The Hard Problem



Most videogames follow Elvis’s dictum to the extreme: “A little less conversation, a little more action.” With the notable exception of Bioware’s games and their branching-dialogue brethren, the player’s ability to relate to other characters in the game is limited to the weapon he’s carrying. Talk may be cheap, but conversations are hard.

Why? The first problem is content creation. Even assuming you take the Bioware style of branching dialogue trees as a given, it’s a lot of time and work to write and script all of those interactions.

A second problem is that even after all this time, we haven’t found anything better than what Bioware has done. Earlier approaches, such as the full-text conversations of Infocom/Eliza games or the hot/cold mood responses of the first X-Files videogame, haven’t really caught on.

A third problem is that many players don’t care. They want to skip through Bioware’s dialogue trees as quickly as possible and “get on with the game.” They don’t really see all that talking as gameplay and dialogue fatigue is a common complaint about this approach.
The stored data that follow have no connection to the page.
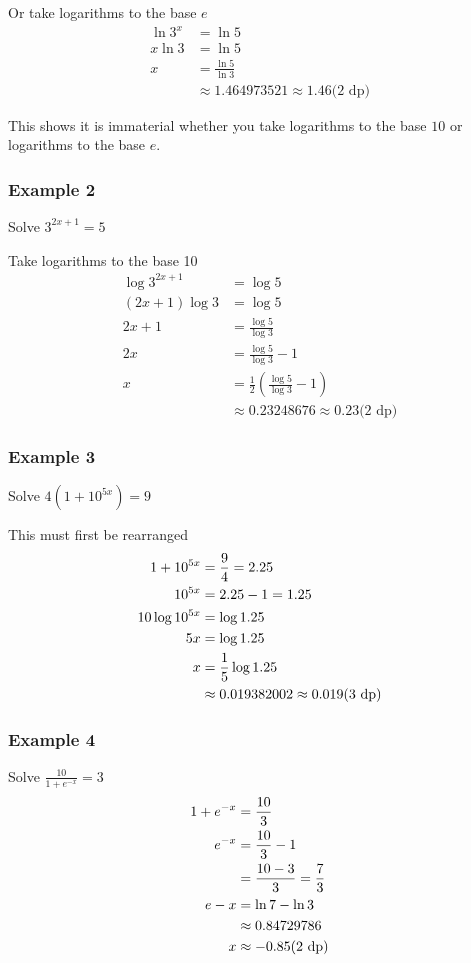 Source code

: Or take logarithms to the base $e$
\begin{align*}\ln  3^{x} &  = \ln  5 \\
x \ln  3 &  = \ln  5 \\
x &  = \frac{\ln  5}{\ln  3} \\
 &  \approx 1.464973521 \approx 1.46\text{(2 dp)}\end{align*}

This shows it is immaterial whether you take logarithms to the base $10$ or logarithms to the base $e$. 

\subsubsection{Example 2}
Solve $3^{2 x +1} =5$ 

Take logarithms to the base 10
\begin{align*}\log  3^{2 x +1} &  = \log  5 \\
\left (2 x +1\right ) \log  3 &  = \log  5 \\
2 x +1 &  = \frac{\log  5}{\log  3} \\
2 x &  = \frac{\log  5}{\log  3} -1 \\
x &  = \frac{1}{2} \left (\frac{\log  5}{\log  3} -1\right ) \\
 &  \approx 0.23248676 \approx 0.23\text{(2 dp)}\end{align*}

\subsubsection{Example 3}
Solve $4 \left (1 +10^{5 x}\right ) =9$ 

This must first be rearranged
\begin{align*}1 +10^{5 x} &  = \frac{9}{4} =2.25 \\
10^{5 x} &  = 2.25 -1 =1.25 \\
\text{}{\scriptsize 10}\text{}\log  10^{5 x} &  = \log  1.25 \\
5 x &  = \log  1.25 \\
x &  = \frac{1}{5} \log  1.25 \\
 &  \approx 0.019382002 \approx 0.019\text{(3 dp)}\end{align*}

\subsubsection{Example 4}
Solve $\frac{10}{1 +e^{ -x}} =3$
\begin{align*}1 +e^{ -x} &  = \frac{10}{3} \\
e^{ -x} &  = \frac{10}{3} -1 \\
 &  = \frac{10 -3}{3} =\frac{7}{3} \\
\text{}{\scriptsize e}\text{} -x &  = \ln  7 -\ln  3 \\
 &  \approx 0.84729786 \\
x &  \approx  -0.85\text{(2 dp)}\end{align*}

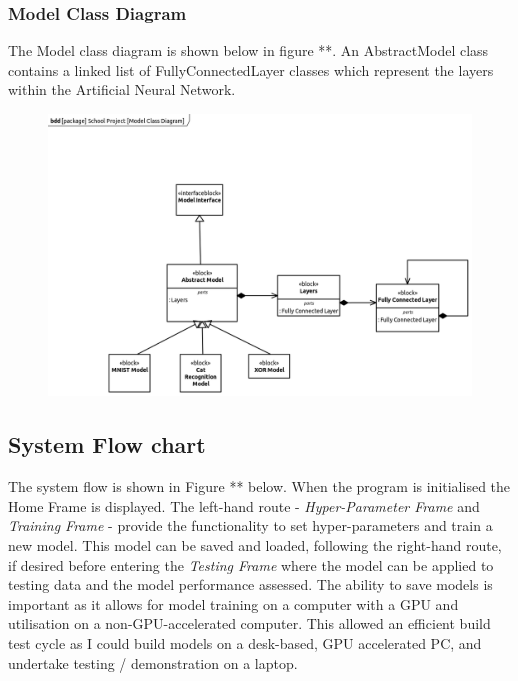 \documentclass[./project-report/src/latex/project-report.tex]{subfiles}
\begin{document}
\subsubsection{Model Class Diagram}

The  Model class diagram is shown below in figure **. An AbstractModel class contains a linked list of FullyConnectedLayer classes which represent the layers within the 
Artificial Neural Network.

\begin{figure}[h!]
\centering
\includegraphics[width=1\textwidth]{./project-report/src/images/model-class-diagram.png}
\end{figure}

\pagebreak

\subsection{System Flow chart}

The system flow is shown in Figure ** below. When the program is initialised the Home Frame is displayed. The left-hand route - \textit{Hyper-Parameter Frame} and 
\textit{Training Frame} - provide the functionality to set hyper-parameters and train a new model. This model can be saved and loaded, following the right-hand route, 
if desired before entering the \textit{Testing Frame} where the model can be applied to testing data and the model performance assessed. The ability to save models is 
important as it allows for model training on a computer with a GPU and utilisation on a non-GPU-accelerated computer. This allowed an efficient build test cycle as I could 
build models on a desk-based, GPU accelerated PC, and undertake testing / demonstration on a laptop.
\end{document}
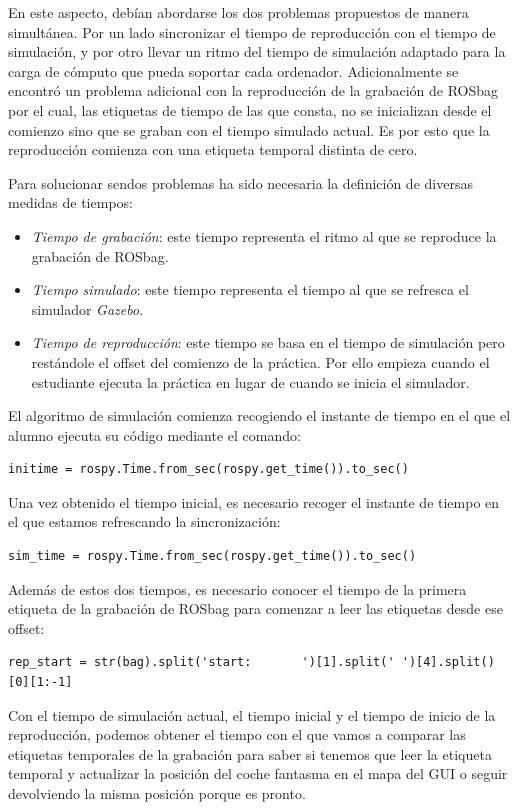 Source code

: En este aspecto, debían abordarse los dos problemas propuestos de manera simultánea. Por un lado sincronizar el tiempo de reproducción con el tiempo de simulación, y por otro llevar un ritmo del tiempo de simulación adaptado para la carga de cómputo que pueda soportar cada ordenador. Adicionalmente se encontró un problema adicional con la reproducción de la grabación de ROSbag por el cual, las etiquetas de tiempo de las que consta, no se inicializan desde el comienzo sino que se graban con el tiempo simulado actual. Es por esto que la reproducción comienza con una etiqueta temporal distinta de cero.

Para solucionar sendos problemas ha sido necesaria la definición de diversas medidas de tiempos:

\begin{itemize}
	\item \textit{Tiempo de grabación}: este tiempo representa el ritmo al que se reproduce la grabación de ROSbag.
	\item \textit{Tiempo simulado}: este tiempo representa el tiempo al que se refresca el simulador \textit{Gazebo}.
	\item \textit{Tiempo de reproducción}: este tiempo se basa en el tiempo de simulación pero restándole el offset del comienzo de la práctica. Por ello empieza cuando el estudiante ejecuta la práctica en lugar de cuando se inicia el simulador.
\end{itemize}

El algoritmo de simulación comienza recogiendo el instante de tiempo en el que el alumno ejecuta su código mediante el comando:

\lstset{language=Python, breaklines=true, basicstyle=\footnotesize}
\begin{lstlisting}[frame=single]
initime = rospy.Time.from_sec(rospy.get_time()).to_sec()
\end{lstlisting}

Una vez obtenido el tiempo inicial, es necesario recoger el instante de tiempo en el que estamos refrescando la sincronización:

\lstset{language=Python, breaklines=true, basicstyle=\footnotesize}
\begin{lstlisting}[frame=single]
sim_time = rospy.Time.from_sec(rospy.get_time()).to_sec()
\end{lstlisting}

Además de estos dos tiempos, es necesario conocer el tiempo de la primera etiqueta de la grabación de ROSbag para comenzar a leer las etiquetas desde ese offset:
\lstset{language=Python, breaklines=true, basicstyle=\footnotesize}
\begin{lstlisting}[frame=single]
rep_start = str(bag).split('start:       ')[1].split(' ')[4].split()[0][1:-1]
\end{lstlisting}
Con el tiempo de simulación actual, el tiempo inicial y el tiempo de inicio de la reproducción, podemos obtener el tiempo con el que vamos a comparar las etiquetas temporales de la grabación para saber si tenemos que leer la etiqueta temporal y actualizar la posición del coche fantasma en el mapa del GUI o seguir devolviendo la misma posición porque es pronto.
So it’s time to throw all that out and reconsider: what do we want to accomplish with conversations in games, how can we make them more interesting to more players, and is there an approach that would improve on what Bioware has done?

Why Talk in Games?
For games that include some kind of interactive conversations, there are generally two purposes: to express your character and to present the story. It’s these purposes that have led us to the kinds of good/evil responses and expository dialogue that characterize the Bioware approach.

Games are about solving problems: how to fit those Tetris blocks together, how to take out a Covenant squad in Halo without exhausting your energy shield, how to manipulate time ingeniously in Braid. Our toolkit of player actions is informed by those problems. In Tetris we have basic movement controls to guide each block. In Halo we have a large number of buttons and joysticks to give us tactical breadth. In Braid we have a joystick, a jump button, and a succession of time-control abilities.

Even in Bioware games, conversations are represented by just two controls: a button to initiate a conversation (which usually also opens doors and interacts with objects such as switches) and the ability to select one conversational response from a list provided by the game. Moreover, the player’s ability to use that interaction button is greatly restricted. You can rarely interact in combat, for example, and typically a given character’s conversation is limited to quests. Once that character’s quests are complete, they have nothing more to say.

In short, there is no arbitrary ability to use conversation as a universal part of the player’s toolkit for playing a game. Talking is never on par with shooting. That’s a glaring omission in our player toolkit and it’s time we fixed it.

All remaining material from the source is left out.